• _Records provided_:
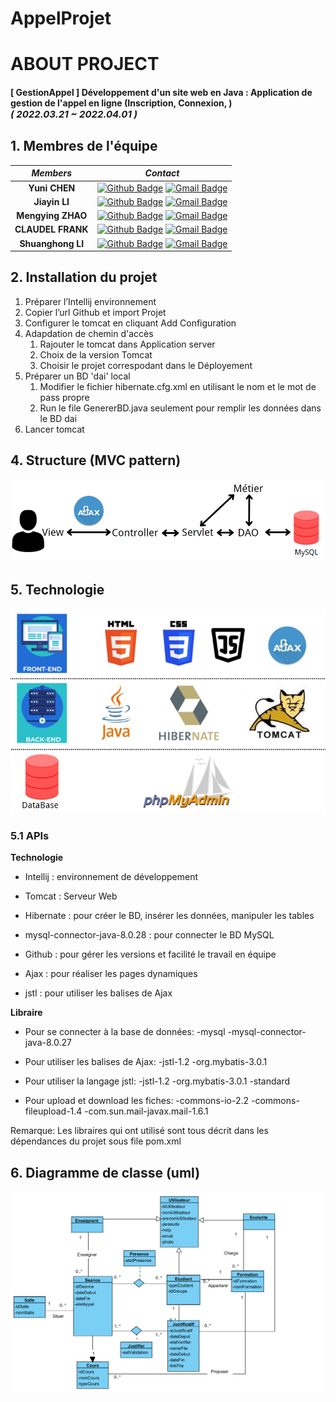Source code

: 
# AppelProjet

# ABOUT PROJECT
#### [ GestionAppel ] Développement d'un site web en Java : Application de gestion de l'appel en ligne (Inscription, Connexion, ) <br><span style="font-size:15px">*( 2022.03.21 ~ 2022.04.01 )*</span>

## 1. Membres de l'équipe

|*Members*|*Contact*|
|:---:|---|
|**Yuni CHEN**|[![Github Badge](https://img.shields.io/badge/-Github-000?style=flat-square&logo=Github&logoColor=white)](https://github.com/YuniiCh) [![Gmail Badge](https://img.shields.io/badge/-yunic4639@gmail.com-c14438?style=flat-square&logo=Gmail&logoColor=white&link=mailto:yunic4639@gmail.com)](mailto:yunic4639@gmail.com)|
|**Jiayin LI**|[![Github Badge](https://img.shields.io/badge/-Github-000?style=flat-square&logo=Github&logoColor=white)](http://github.com/ljy9988) [![Gmail Badge](https://img.shields.io/badge/-jiayin.li9988@gmail.com-c14438?style=flat-square&logo=Gmail&logoColor=white&link=mailto:jiayin.li9988@gmail.com)](mailto:jiayin.li9988@gmail.com)|
|**Mengying ZHAO**|[![Github Badge](https://img.shields.io/badge/-Github-000?style=flat-square&logo=Github&logoColor=white)](https://github.com/PikaMeoow) [![Gmail Badge](https://img.shields.io/badge/-zhaomengying.fr@gmail.com-c14438?style=flat-square&logo=Gmail&logoColor=white&link=mailto:zhaomengying.fr@gmail.com)](mailto:zhaomengying.fr@gmail.com)|
|**CLAUDEL FRANK**|[![Github Badge](https://img.shields.io/badge/-Github-000?style=flat-square&logo=Github&logoColor=white)](https://github.com/shevalpha) [![Gmail Badge](https://img.shields.io/badge/-fonkwa_claudel@yahoo.fr-c14438?style=flat-square&logo=Gmail&logoColor=white&link=mailto:fonkwa_claudel@yahoo.fr)](mailto:fonkwa_claudel@yahoo.fr)|
|**Shuanghong LI**|[![Github Badge](https://img.shields.io/badge/-Github-000?style=flat-square&logo=Github&logoColor=white)](https://github.com/Li-Shuanghong) [![Gmail Badge](https://img.shields.io/badge/-lishuanghong3849@gmail.com-c14438?style=flat-square&logo=Gmail&logoColor=white&link=mailto:lishuanghong3849@gmail.com)](mailto:lishuanghong3849@gmail.com)|
## 2. Installation du projet
1. Préparer l’Intellij environnement
2. Copier l’url Github et import Projet
3. Configurer le tomcat en cliquant Add Configuration
4. Adapdation de chemin d'accès
    1. Rajouter le tomcat dans Application server
    3. Choix de la version Tomcat
    4. Choisir le projet correspodant dans le Déployement
5. Préparer un BD 'dai' local
    1. Modifier le fichier hibernate.cfg.xml en utilisant le nom et le mot de pass propre
    2. Run le file GenererBD.java seulement pour remplir les données dans le BD dai
7. Lancer tomcat

## 4. Structure (MVC pattern)
![MVC](captures/structure_mvc.png)

## 5. Technologie
![TECH](captures/tech.png)
### 5.1 APIs

**Technologie**

- Intellij : environnement de développement

- Tomcat : Serveur Web

- Hibernate : pour créer le BD, insérer les données, manipuler les tables

- mysql-connector-java-8.0.28 : pour connecter le BD MySQL

- Github : pour gérer les versions et facilité le travail en équipe

- Ajax : pour réaliser les pages dynamiques

- jstl : pour utiliser les balises de Ajax

**Libraire**

- Pour se connecter à la base de données:
  -mysql
  -mysql-connector-java-8.0.27

- Pour utiliser les balises de Ajax:
  -jstl-1.2
  -org.mybatis-3.0.1

- Pour utiliser la langage jstl:
  -jstl-1.2
  -org.mybatis-3.0.1
  -standard

- Pour upload et download les fiches:
  -commons-io-2.2
  -commons-fileupload-1.4
  -com.sun.mail-javax.mail-1.6.1

Remarque: Les libraires qui ont utilisé sont tous décrit dans les dépendances du projet sous file pom.xml

## 6. Diagramme de classe (uml)
![UML](captures/UML.png)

• _Brief_: What lines above contain "connector"? Copy them out.

• _Result of this task_:
- mysql-connector-java-8.0.28 : pour connecter le BD MySQL
  -mysql-connector-java-8.0.27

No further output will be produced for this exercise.